Introducing the OpenToken Unit
The OpenToken Unit (OTU) is a standardised measure of AI compute. One OTU is defined as one hour of a single NVIDIA A100 80GB GPU. This particular GPU is the workhorse of the current AI research ecosystem, widely deployed across university computing centres and commercial providers alike.
Every other GPU type is converted into OTU equivalents using a fixed exchange rate. An hour on a more powerful machine is worth more than one OTU. An hour on a less powerful machine is worth less. The exchange rate captures both the processing speed and the memory capacity of the hardware, because for the workloads our innovators run, memory is often the binding constraint, not raw speed.
This is not a novel concept. The US National Science Foundation’s ACCESS programme uses a similar approach to allocate compute across dozens of heterogeneous national facilities. Grid computing federations have used token-based allocation models for decades. We are applying an established principle to a new context: making donated compute legible to a global community of innovators, donors, and partners.

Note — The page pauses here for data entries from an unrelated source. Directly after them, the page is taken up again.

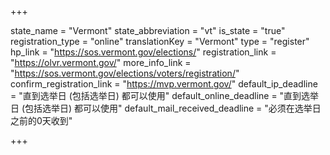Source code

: +++

state_name = "Vermont"
state_abbreviation = "vt"
is_state = "true"
registration_type = "online"
translationKey = "Vermont"
type = "register"
hp_link = "https://sos.vermont.gov/elections/"
registration_link = "https://olvr.vermont.gov/"
more_info_link = "https://sos.vermont.gov/elections/voters/registration/"
confirm_registration_link = "https://mvp.vermont.gov/"
default_ip_deadline = "直到选举日 (包括选举日) 都可以使用"
default_online_deadline = "直到选举日 (包括选举日) 都可以使用"
default_mail_received_deadline = "必须在选举日之前的0天收到"

+++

Why this matters for donors and sponsors
If you contribute to a project on OpenToken, OTU tells you exactly what your contribution achieved.

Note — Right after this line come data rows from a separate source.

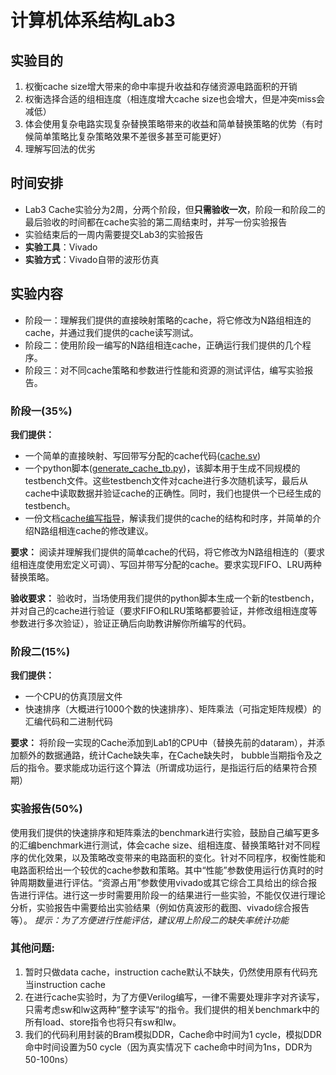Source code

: # 计算机体系结构Lab3
## 实验目的
1. 权衡cache size增大带来的命中率提升收益和存储资源电路面积的开销
2. 权衡选择合适的组相连度（相连度增大cache size也会增大，但是冲突miss会减低）
3. 体会使用复杂电路实现复杂替换策略带来的收益和简单替换策略的优势（有时候简单策略比复杂策略效果不差很多甚至可能更好）
4. 理解写回法的优劣

## 时间安排
* Lab3 Cache实验分为2周，分两个阶段，但**只需验收一次**，阶段一和阶段二的最后验收的时间都在cache实验的第二周结束时，并写一份实验报告
* 实验结束后的一周内需要提交Lab3的实验报告
* **实验工具**：Vivado
* **实验方式**：Vivado自带的波形仿真

## 实验内容
* 阶段一：理解我们提供的直接映射策略的cache，将它修改为N路组相连的cache，并通过我们提供的cache读写测试。
* 阶段二：使用阶段一编写的N路组相连cache，正确运行我们提供的几个程序。
* 阶段三：对不同cache策略和参数进行性能和资源的测试评估，编写实验报告。

### 阶段一(35%)
**我们提供：**

*	一个简单的直接映射、写回带写分配的cache代码([cache.sv](./CacheSrcCode/cache.sv))
*	一个python脚本([generate_cache_tb.py](./CacheSrcCode/generate_cache_tb.py))，该脚本用于生成不同规模的testbench文件。这些testbench文件对cache进行多次随机读写，最后从cache中读取数据并验证cache的正确性。同时，我们也提供一个已经生成的testbench。
*	一份文档[cache编写指导](./Document/Lab3-王轩-cache实验指导.docx)，解读我们提供的cache的结构和时序，并简单的介绍N路组相连cache的修改建议。

**要求：**
阅读并理解我们提供的简单cache的代码，将它修改为N路组相连的（要求组相连度使用宏定义可调）、写回并带写分配的cache。要求实现FIFO、LRU两种替换策略。

**验收要求：**
验收时，当场使用我们提供的python脚本生成一个新的testbench，并对自己的cache进行验证（要求FIFO和LRU策略都要验证，并修改组相连度等参数进行多次验证），验证正确后向助教讲解你所编写的代码。

### 阶段二(15%)
**我们提供：**

*	一个CPU的仿真顶层文件
*	快速排序（大概进行1000个数的快速排序）、矩阵乘法（可指定矩阵规模）的汇编代码和二进制代码

**要求：**
将阶段一实现的Cache添加到Lab1的CPU中（替换先前的dataram），并添加额外的数据通路，统计Cache缺失率，在Cache缺失时， bubble当期指令及之后的指令。要求能成功运行这个算法（所谓成功运行，是指运行后的结果符合预期）


### 实验报告(50%)
使用我们提供的快速排序和矩阵乘法的benchmark进行实验，鼓励自己编写更多的汇编benchmark进行测试，体会cache size、组相连度、替换策略针对不同程序的优化效果，以及策略改变带来的电路面积的变化。针对不同程序，权衡性能和电路面积给出一个较优的cache参数和策略。其中“性能”参数使用运行仿真时的时钟周期数量进行评估。“资源占用”参数使用vivado或其它综合工具给出的综合报告进行评估。进行这一步时需要用阶段一的结果进行一些实验，不能仅仅进行理论分析，实验报告中需要给出实验结果（例如仿真波形的截图、vivado综合报告等）。
*提示：为了方便进行性能评估，建议用上阶段二的缺失率统计功能*



### 其他问题:
1.	暂时只做data cache，instruction cache默认不缺失，仍然使用原有代码充当instruction  cache
2.	在进行cache实验时，为了方便Verilog编写，一律不需要处理非字对齐读写，只需考虑sw和lw这两种“整字读写“的指令。我们提供的相关benchmark中的所有load、store指令也将只有sw和lw。
3.  我们的代码利用封装的Bram模拟DDR，Cache命中时间为1 cycle，模拟DDR命中时间设置为50 cycle（因为真实情况下 cache命中时间为1ns，DDR为50-100ns）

Without OTU, we would have to say something like: “Your donation funded 1,200 hours on a mix of RTX 4090s and V100s across two providers.” That is technically accurate but practically meaningless. It gives you no sense of how much research you enabled or how your contribution compares to another donor’s.
With OTU, we can say: “Your donation delivered 600 OTUs to a project building a crop disease detection model for farmers in East Africa.” That number is comparable across projects, across hardware, and across time. If someone else contributes 600 OTUs to a different project, you know the scale of your contributions was equivalent — even if the underlying hardware was completely different.
This clarity is also essential for corporate sponsors and institutional partners. ESG reporting requires auditable metrics. Development finance institutions need standardised impact data. OTU provides a single, consistent number that can be tracked, reported, and verified.
Why this matters for researchers
Researchers applying to OpenToken describe their compute needs in familiar terms: the number of GPUs they need, the memory requirements, and the duration. We convert this into OTU during the allocation process, so that the researcher’s allocation is expressed in a unit that is independent of which specific hardware fulfils it.
This has a practical benefit. If a researcher is allocated 400 OTUs and we initially provision the work on RTX 4090 hardware, that allocation represents approximately 800 GPU-hours. If we later identify a more suitable machine, the same 400 OTU represents approximately 400 GPU-hours on the new hardware. The researcher’s entitlement stays the same. The hardware can change without renegotiation.
This flexibility is important because our provider landscape is evolving. As new partners come online and hardware generations turn over, the specific machines available to us will shift. OTU insulates researchers from that complexity. They receive a commitment measured in useful work, not in clock time on a particular machine.